EXERCISE PROMPT: Which of the lines below hold "multiBatchNorm"? Please return each one.

(Dataset entries)
□ □ □ □ □ □ □

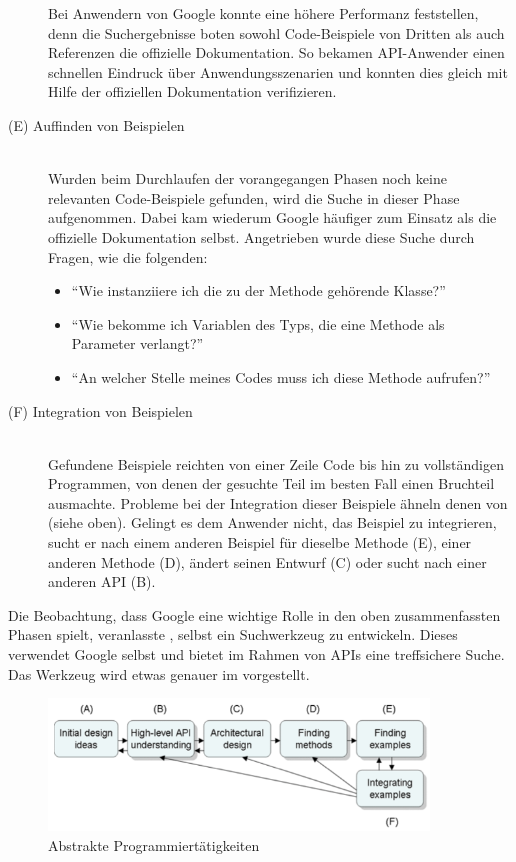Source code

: \begin{important}
\begin{description}
  Bei Anwendern von Google konnte \cite{Stylos:2009ts} eine höhere Performanz feststellen, denn die Suchergebnisse boten sowohl Code-Beispiele von Dritten als auch Referenzen die offizielle Dokumentation. So bekamen API-Anwender einen schnellen Eindruck über Anwendungsszenarien und konnten dies gleich mit Hilfe der offiziellen Dokumentation verifizieren.
    
  \item[(E) Auffinden von Beispielen] \hfill \\
  Wurden beim Durchlaufen der vorangegangen Phasen noch keine relevanten Code-Beispiele gefunden, wird die Suche in dieser Phase aufgenommen. Dabei kam wiederum Google häufiger zum Einsatz als die offizielle Dokumentation selbst. Angetrieben wurde diese Suche durch Fragen, wie die folgenden:
  \begin{itemize} 
  \item ``Wie instanziiere ich die zu der Methode gehörende Klasse?''
  \item ``Wie bekomme ich Variablen des Typs, die eine Methode als Parameter verlangt?''
  \item ``An welcher Stelle meines Codes muss ich diese Methode aufrufen?''
  \end{itemize}
  
  \item[(F) Integration von Beispielen] \hfill \\
  Gefundene Beispiele reichten von einer Zeile Code bis hin zu vollständigen Programmen, von denen der gesuchte Teil im besten Fall einen Bruchteil ausmachte. Probleme bei der Integration dieser Beispiele ähneln denen von \cite{Fairbanks:2006jw} (siehe oben). Gelingt es dem Anwender nicht, das Beispiel zu integrieren, sucht er nach einem anderen Beispiel für dieselbe Methode (E), einer anderen Methode (D), ändert seinen Entwurf (C) oder sucht nach einer anderen API (B).
\end{description}

Die Beobachtung, dass Google eine wichtige Rolle in den oben zusammenfassten Phasen spielt, veranlasste \cite{Stylos:2006gu}, selbst ein Suchwerkzeug zu entwickeln. Dieses verwendet Google selbst und bietet im Rahmen von APIs eine treffsichere Suche. Das Werkzeug wird etwas genauer im  vorgestellt.
\end{important}

\begin{figure}
  \centering
    \includegraphics[width=0.9\textwidth]{Figures/high-level-programming-activities.png}
  \caption{Abstrakte Programmiertätigkeiten \citep{Stylos:2009ts}}
  \label{fig:high-level-programming-activities}
\end{figure}



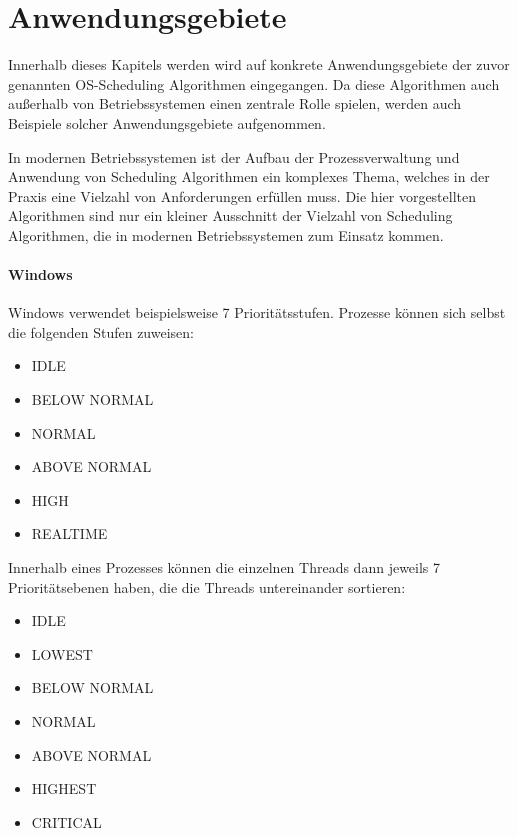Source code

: \chapter{Anwendungsgebiete}
Innerhalb dieses Kapitels werden wird auf konkrete Anwendungsgebiete der zuvor genannten OS-Scheduling Algorithmen eingegangen. Da diese Algorithmen auch außerhalb von Betriebssystemen einen zentrale Rolle spielen, werden auch Beispiele solcher Anwendungsgebiete aufgenommen.

In modernen Betriebssystemen ist der Aufbau der Prozessverwaltung und Anwendung von Scheduling Algorithmen ein komplexes Thema, welches in der Praxis eine Vielzahl von Anforderungen erfüllen muss. Die hier vorgestellten Algorithmen sind nur ein kleiner Ausschnitt der Vielzahl von Scheduling Algorithmen, die in modernen Betriebssystemen zum Einsatz kommen.

\subsubsection{Windows}
Windows verwendet beispielsweise 7 Prioritätsstufen.
Prozesse können sich selbst die folgenden Stufen zuweisen:
\begin{multicols}{3}
    \begin{itemize}[noitemsep]
        \item IDLE
        \item BELOW NORMAL
        \item NORMAL
        \item ABOVE NORMAL
        \item HIGH
        \item REALTIME
    \end{itemize}
\end{multicols}

Innerhalb eines Prozesses können die einzelnen Threads dann jeweils 7 Prioritätsebenen haben, die die Threads untereinander sortieren:
\begin{multicols}{3}
    \begin{itemize}[noitemsep]
        \item IDLE
        \item LOWEST
        \item BELOW NORMAL
        \item NORMAL
        \item ABOVE NORMAL
        \item HIGHEST
        \item CRITICAL
    \end{itemize}
\end{multicols}

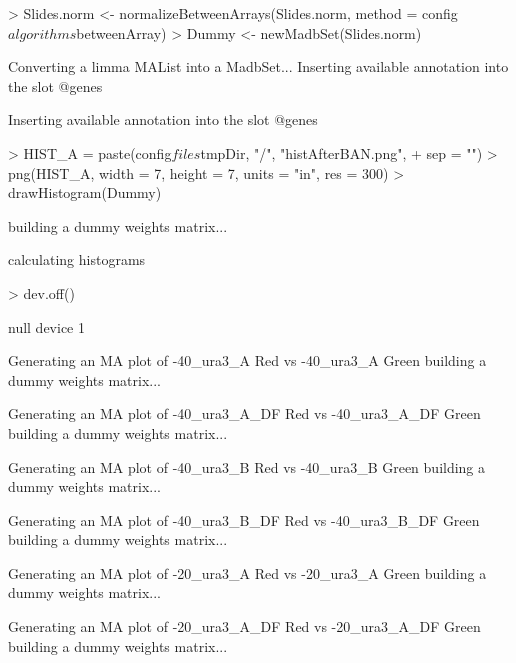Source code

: \documentclass[titlepage]{article}
\begin{document}
\begin{Schunk}
\begin{Sinput}
> Slides.norm <- normalizeBetweenArrays(Slides.norm, method = config$algorithms$betweenArray)
> Dummy <- newMadbSet(Slides.norm)
\end{Sinput}
\begin{Soutput}
Converting a limma MAList into a MadbSet...
Inserting available annotation into the slot @genes

Inserting available annotation into the slot @genes
\end{Soutput}
\begin{Sinput}
> HIST_A = paste(config$files$tmpDir, "/", "histAfterBAN.png", 
+     sep = "")
> png(HIST_A, width = 7, height = 7, units = "in", res = 300)
> drawHistogram(Dummy)
\end{Sinput}
\begin{Soutput}
building a dummy weights matrix... 

calculating histograms 
\end{Soutput}
\begin{Sinput}
> dev.off()
\end{Sinput}
\begin{Soutput}
null device 
          1 
\end{Soutput}
\begin{Soutput}
Generating an MA plot of  -40_ura3_A Red vs -40_ura3_A Green 
building a dummy weights matrix... 

Generating an MA plot of  -40_ura3_A_DF Red vs -40_ura3_A_DF Green 
building a dummy weights matrix... 

Generating an MA plot of  -40_ura3_B Red vs -40_ura3_B Green 
building a dummy weights matrix... 

Generating an MA plot of  -40_ura3_B_DF Red vs -40_ura3_B_DF Green 
building a dummy weights matrix... 

Generating an MA plot of  -20_ura3_A Red vs -20_ura3_A Green 
building a dummy weights matrix... 

Generating an MA plot of  -20_ura3_A_DF Red vs -20_ura3_A_DF Green 
building a dummy weights matrix... 


\end{Soutput}
\end{Schunk}
\end{document}
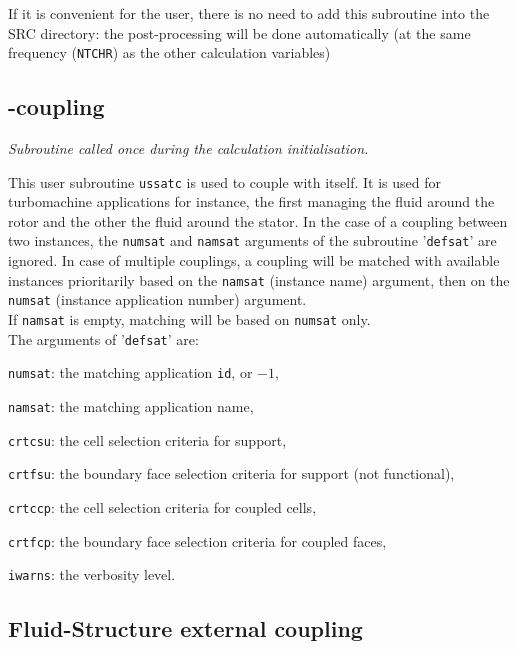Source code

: {{{If it is convenient for the user, there is no need to add this subroutine into the
 SRC directory: the post-processing will be done automatically (at the same frequency
 (\texttt{NTCHR}) as the other calculation variables)


\subsection{\CS-\CS coupling}

\noindent
\textit{Subroutine called once during the calculation initialisation.}

This user subroutine \texttt{ussatc} is used to couple \CS with itself.
 It is used for turbomachine applications for instance, the first \CS managing
 the fluid around the rotor and the other the fluid around the stator.
In the case of a coupling between two \CS instances, the \texttt{numsat}
 and \texttt{namsat} arguments of the subroutine '\texttt{defsat}' are ignored.
 In case of multiple couplings, a coupling will be matched with available \CS
 instances prioritarily based on the \texttt{namsat} (\CS instance name) argument,
 then on the \texttt{numsat} (\CS instance application number) argument.\\
If \texttt{namsat} is empty, matching will be based on \texttt{numsat} only.\\
The arguments of '\texttt{defsat}' are:
\begin{list}{-}{}
\item \texttt{numsat}: the matching \CS application \texttt{id}, or $-1$,
\item \texttt{namsat}: the matching \CS application name,
\item \texttt{crtcsu}: the cell selection criteria for support,
\item \texttt{crtfsu}: the boundary face selection criteria for support (not functional),
\item \texttt{crtccp}: the cell selection criteria for coupled cells,
\item \texttt{crtfcp}: the boundary face selection criteria for coupled faces,
\item \texttt{iwarns}: the verbosity level.
\end{list}


\subsection{Fluid-Structure external coupling}

}}}
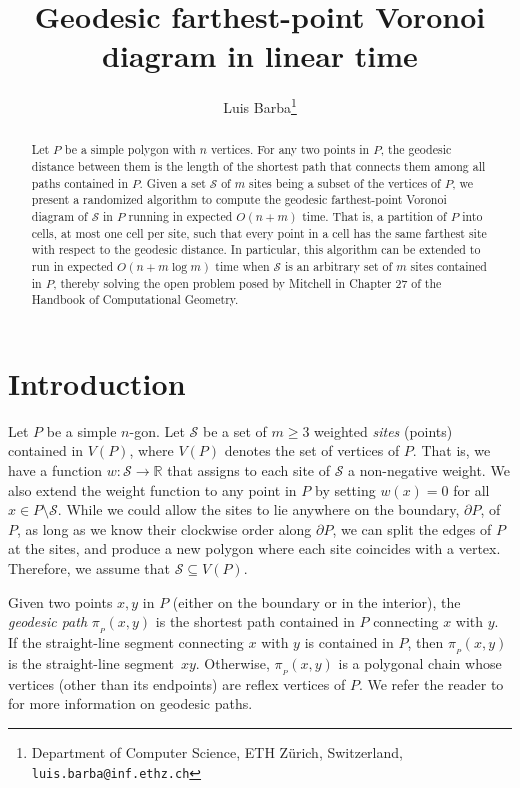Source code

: \documentclass[a4paper, 11pt]{article}
\title{Geodesic farthest-point Voronoi diagram in linear time}
\author{Luis Barba\thanks{Department of Computer Science, ETH Z\"urich, Switzerland, \texttt{luis.barba@inf.ethz.ch}}}
\date{}
\newcommand{\s}{\mathcal S}
\newcommand{\p}[3][P]{\ensuremath{\pi_{_{#1}}(#2, #3)}}
\begin{document}
\maketitle

\begin{abstract}
Let $P$ be a simple polygon with $n$ vertices.
For any two points in $P$, the geodesic distance between them is the length of the shortest path that connects them among all paths contained in $P$. 
Given a set $\s$ of $m$ sites being a subset of  the vertices of $P$, we present a randomized algorithm to compute the geodesic farthest-point Voronoi diagram of $\s$ in $P$ running in expected $O(n + m)$ time. 
That is, a partition of $P$ into cells, at most one cell per site, such that every point in a cell has the same farthest site with respect to the geodesic distance. 
In particular, this algorithm can be extended to run in expected $O(n + m\log m)$ time when $\s$ is an arbitrary set of $m$ sites contained in $P$, thereby solving the open problem posed by Mitchell in Chapter 27 of the Handbook of Computational Geometry.
\end{abstract}



\section{Introduction}
Let $P$ be a simple $n$-gon.
Let $\s$ be a set of $m\geq 3$ weighted \emph{sites} (points) contained in $V(P)$, where $V(P)$ denotes the set of vertices of $P$. 
That is, we have a function $w:\s\to \mathbb{R}$ that assigns to each site of $\s$ a non-negative weight. 
We also extend the weight function to any point in $P$ by setting $w(x) = 0$ for all $x\in P\setminus \s$.
While we could allow the sites to lie anywhere on the boundary, $\partial P$, of $P$, as long as we know their clockwise order along $\partial P$, we can split the edges of $P$ at the sites, and produce a new polygon where each site coincides with a vertex. Therefore, we assume that $\s\subseteq V(P)$.

Given two points $x,y$ in $P$ (either on the boundary or in the interior), the \emph{geodesic path} $\p{x}{y}$ is the shortest path contained in $P$ connecting $x$ with $y$. If the straight-line segment connecting $x$ with $y$ is contained in $P$, then $\p{x}{y}$ is the straight-line segment~$xy$. 
Otherwise, $\p{x}{y}$ is a polygonal chain whose vertices (other than its endpoints) are  reflex vertices of $P$. 
We refer the reader to~\cite{m-gspno-00} for more information on geodesic paths.
\end{document}
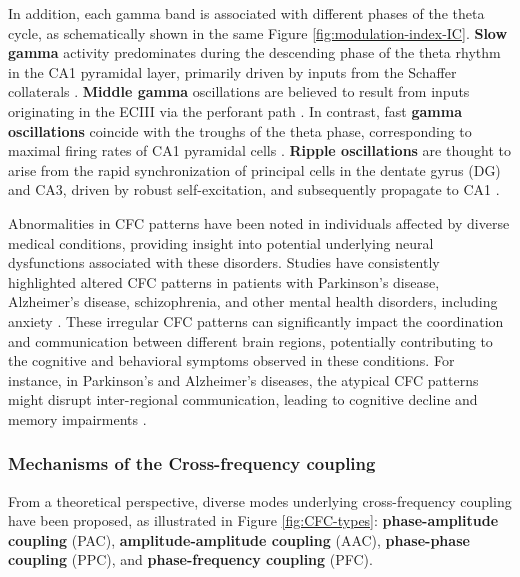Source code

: \documentclass[../main.tex]{subfiles}
\begin{document}
In addition, each gamma band is associated with different phases of the theta cycle, as schematically shown in the same Figure \ref{fig:modulation-index-IC}.
\textbf{Slow gamma} activity predominates during the descending phase of the theta rhythm in the CA1 pyramidal layer, primarily driven by inputs from the Schaffer collaterals \citep{colgin_frequency_2009, belluscio_cross-frequency_2012, fernandez-ruiz_entorhinal-ca3_2017, mysin_model_2021}.
\textbf{Middle gamma} oscillations are believed to result from inputs originating in the ECIII via the perforant path \citep{lisman_how_2017, mysin_model_2021}.
In contrast, fast \textbf{gamma oscillations} coincide with the troughs of the theta phase, corresponding to maximal firing rates of CA1 pyramidal cells \citep{somogyi_temporal_2014, fernandez-ruiz_entorhinal-ca3_2017,schomburg_theta_2014}.
\textbf{Ripple oscillations} are thought to arise from the rapid synchronization of principal cells in the dentate gyrus (DG) and CA3, driven by robust self-excitation, and subsequently propagate to CA1 \citep{nakashiba2009hippocampal}.

Abnormalities in CFC patterns have been noted in individuals affected by diverse medical conditions, providing insight into potential underlying neural dysfunctions associated with these disorders.
Studies have consistently highlighted altered CFC patterns in patients with Parkinson's disease, Alzheimer's disease, schizophrenia, and other mental health disorders, including anxiety \citep{uhlhaas_neural_2006, wang2017enhanced, abubaker_working_2021, yakubov_cross-frequency_2022, bayraktaroglu_abnormal_2023}.
These irregular CFC patterns can significantly impact the coordination and communication between different brain regions, potentially contributing to the cognitive and behavioral symptoms observed in these conditions.
For instance, in Parkinson's and Alzheimer's diseases, the atypical CFC patterns might disrupt inter-regional communication, leading to cognitive decline and memory impairments \citep{yakubov_cross-frequency_2022, bayraktaroglu_abnormal_2023}.

\subsubsection{Mechanisms of the Cross-frequency coupling}
From a theoretical perspective, diverse modes underlying cross-frequency coupling have been proposed, as illustrated in Figure \ref{fig:CFC-types}: \textbf{phase-amplitude coupling} (PAC), \textbf{amplitude-amplitude coupling} (AAC), \textbf{phase-phase coupling} (PPC), and \textbf{phase-frequency coupling} (PFC).
\end{document}

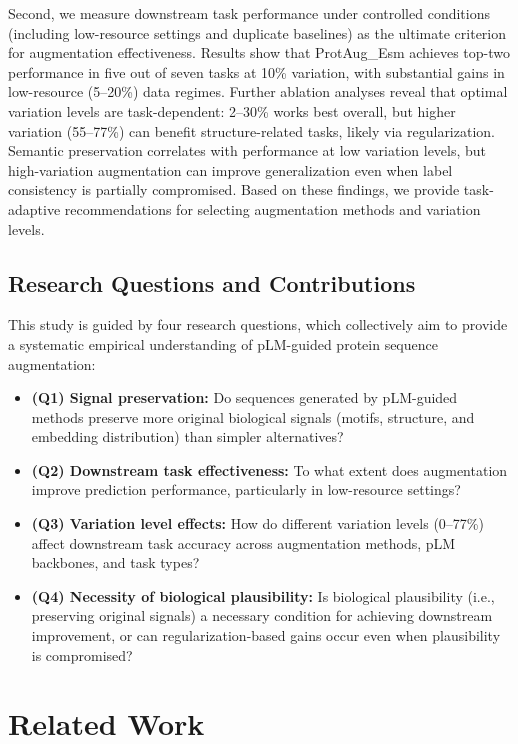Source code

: \documentclass{article}
\begin{document}
Second, we measure downstream task performance under controlled conditions (including low-resource settings and duplicate baselines) as the ultimate criterion for augmentation effectiveness. Results show that ProtAug\_Esm achieves top-two performance in five out of seven tasks at 10\% variation, with substantial gains in low-resource (5–20\%) data regimes. Further ablation analyses reveal that optimal variation levels are task-dependent: 2–30\% works best overall, but higher variation (55–77\%) can benefit structure-related tasks, likely via regularization. Semantic preservation correlates with performance at low variation levels, but high-variation augmentation can improve generalization even when label consistency is partially compromised. Based on these findings, we provide task-adaptive recommendations for selecting augmentation methods and variation levels.


\subsection*{Research Questions and Contributions}
This study is guided by four research questions, which collectively aim to provide a systematic empirical understanding of pLM-guided protein sequence augmentation:

\begin{itemize}
    \item \textbf{(Q1) Signal preservation:} Do sequences generated by pLM-guided methods preserve more original biological signals (motifs, structure, and embedding distribution) than simpler alternatives?
    \item \textbf{(Q2) Downstream task effectiveness:} To what extent does augmentation improve prediction performance, particularly in low-resource settings?
    \item \textbf{(Q3) Variation level effects:} How do different variation levels (0–77\%) affect downstream task accuracy across augmentation methods, pLM backbones, and task types?
    \item \textbf{(Q4) Necessity of biological plausibility:} Is biological plausibility (i.e., preserving original signals) a necessary condition for achieving downstream improvement, or can regularization-based gains occur even when plausibility is compromised?
\end{itemize}

\section{Related Work}
\end{document}
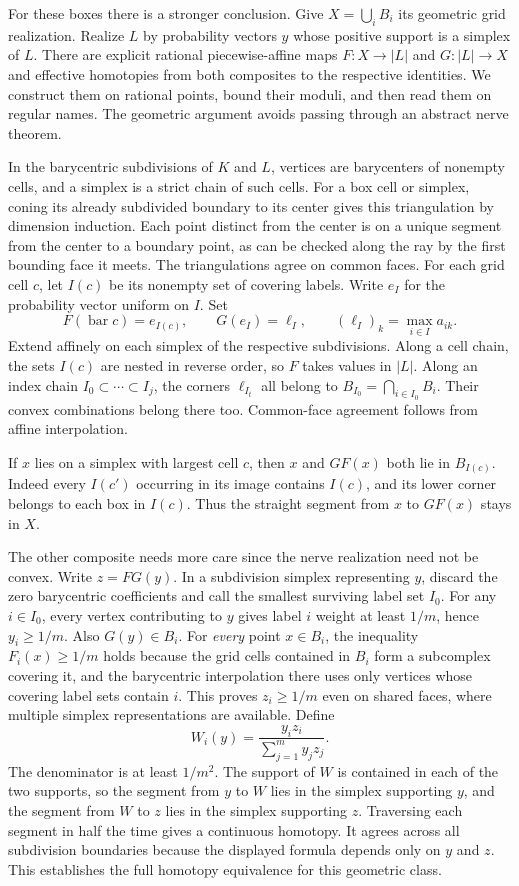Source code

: For these boxes there is a stronger conclusion. Give $X=\bigcup_i B_i$
its geometric grid realization. Realize $L$ by probability vectors $y$
whose positive support is a simplex of $L$. There are explicit rational
piecewise-affine maps $F:X\to |L|$ and $G:|L|\to X$ and effective
homotopies from both composites to the respective identities. We construct
them on rational points, bound their moduli, and then read them on regular
names. The geometric argument avoids passing through an abstract nerve
theorem.

In the barycentric subdivisions of $K$ and $L$, vertices are
barycenters of nonempty cells, and a simplex is a strict chain of such cells.
For a box cell or simplex, coning its already subdivided boundary to its
center gives this triangulation by dimension induction. Each point distinct
from the center is on a unique segment from the center to a boundary point,
as can be checked along the ray by the first bounding face it meets. The
triangulations agree on common faces. For each grid cell $c$, let $I(c)$
be its nonempty set of covering labels. Write $e_I$ for the probability
vector uniform on $I$. Set
\[
    F(\operatorname{bar}c)=e_{I(c)},\qquad
    G(e_I)=\ell_I,\qquad
    (\ell_I)_k=\max_{i\in I}a_{ik}.
\]
Extend affinely on each simplex of the respective subdivisions. Along a
cell chain, the sets $I(c)$ are nested in reverse order, so $F$ takes
values in $|L|$. Along an index chain $I_0\subset\cdots\subset I_j$,
the corners $\ell_{I_t}$ all belong to $B_{I_0}=\bigcap_{i\in I_0}B_i$.
Their convex combinations belong there too. Common-face agreement follows
from affine interpolation.

If $x$ lies on a simplex with largest cell $c$, then $x$ and $GF(x)$
both lie in $B_{I(c)}$. Indeed every $I(c')$ occurring in its image
contains $I(c)$, and its lower corner belongs to each box in $I(c)$.
Thus the straight segment from $x$ to $GF(x)$ stays in $X$.

The other composite needs more care since the nerve realization need not be
convex. Write $z=FG(y)$. In a subdivision simplex representing $y$, discard
the zero barycentric coefficients and call the smallest surviving label set
$I_0$. For any $i\in I_0$, every vertex contributing to $y$ gives label $i$
weight at least $1/m$, hence $y_i\ge 1/m$. Also $G(y)\in B_i$. For
\emph{every} point $x\in B_i$, the inequality $F_i(x)\ge1/m$ holds because the grid cells
contained in $B_i$ form a subcomplex covering it, and the barycentric
interpolation there uses only vertices whose covering label sets contain $i$.
This proves $z_i\ge1/m$ even on shared faces, where multiple simplex
representations are available. Define
\[
 W_i(y)=\frac{y_i z_i}{\sum_{j=1}^{m}y_jz_j}.
\]
The denominator is at least $1/m^2$. The support of $W$ is contained in
each of the two supports, so the segment from $y$ to $W$ lies in the
simplex supporting $y$, and the segment from $W$ to $z$ lies in the simplex
supporting $z$. Traversing each segment in half the time gives a continuous
homotopy. It agrees across all subdivision boundaries because the displayed
formula depends only on $y$ and $z$. This establishes the full homotopy
equivalence for this geometric class.

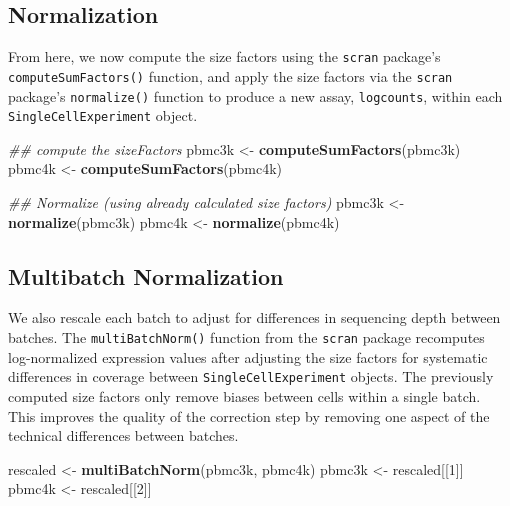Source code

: \documentclass[]{book}
\newenvironment{Shaded}{\begin{snugshade}}{\end{snugshade}}
\newcommand{\CommentTok}[1]{\textcolor[rgb]{0.56,0.35,0.01}{\textit{#1}}}
\newcommand{\DecValTok}[1]{\textcolor[rgb]{0.00,0.00,0.81}{#1}}
\newcommand{\KeywordTok}[1]{\textcolor[rgb]{0.13,0.29,0.53}{\textbf{#1}}}
\newcommand{\NormalTok}[1]{#1}
\newcommand{\StringTok}[1]{\textcolor[rgb]{0.31,0.60,0.02}{#1}}
\begin{document}
\hypertarget{normalization}{%
\subsection{Normalization}\label{normalization}}

From here, we now compute the size factors using the \texttt{scran} package's \texttt{computeSumFactors()} function, and apply the size factors via the \texttt{scran} package's \texttt{normalize()} function to produce a new assay, \texttt{logcounts}, within each \texttt{SingleCellExperiment} object.

\begin{Shaded}
\begin{Highlighting}[]
\CommentTok{## compute the sizeFactors}
\NormalTok{pbmc3k <-}\StringTok{ }\KeywordTok{computeSumFactors}\NormalTok{(pbmc3k)}
\NormalTok{pbmc4k <-}\StringTok{ }\KeywordTok{computeSumFactors}\NormalTok{(pbmc4k)}

\CommentTok{## Normalize (using already calculated size factors)}
\NormalTok{pbmc3k <-}\StringTok{ }\KeywordTok{normalize}\NormalTok{(pbmc3k)}
\NormalTok{pbmc4k <-}\StringTok{ }\KeywordTok{normalize}\NormalTok{(pbmc4k)}
\end{Highlighting}
\end{Shaded}

\hypertarget{multibatch-normalization}{%
\subsection{Multibatch Normalization}\label{multibatch-normalization}}

We also rescale each batch to adjust for differences in sequencing depth between batches. The \texttt{multiBatchNorm()} function from the \texttt{scran} package recomputes log-normalized expression values after adjusting the size factors for systematic differences in coverage between \texttt{SingleCellExperiment} objects. The previously computed size factors only remove biases between cells within a single batch. This improves the quality of the correction step by removing one aspect of the technical differences between batches.

\begin{Shaded}
\begin{Highlighting}[]
\NormalTok{rescaled <-}\StringTok{ }\KeywordTok{multiBatchNorm}\NormalTok{(pbmc3k, pbmc4k)}
\NormalTok{pbmc3k <-}\StringTok{ }\NormalTok{rescaled[[}\DecValTok{1}\NormalTok{]]}
\NormalTok{pbmc4k <-}\StringTok{ }\NormalTok{rescaled[[}\DecValTok{2}\NormalTok{]]}
\end{Highlighting}
\end{Shaded}
\end{document}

□ □ □ □ □ □ □

SOLUTION FOR THIS TASK:
We also rescale each batch to adjust for differences in sequencing depth between batches. The \texttt{multiBatchNorm()} function from the \texttt{scran} package recomputes log-normalized expression values after adjusting the size factors for systematic differences in coverage between \texttt{SingleCellExperiment} objects. The previously computed size factors only remove biases between cells within a single batch. This improves the quality of the correction step by removing one aspect of the technical differences between batches.
\NormalTok{rescaled <-}\StringTok{ }\KeywordTok{multiBatchNorm}\NormalTok{(pbmc3k, pbmc4k)}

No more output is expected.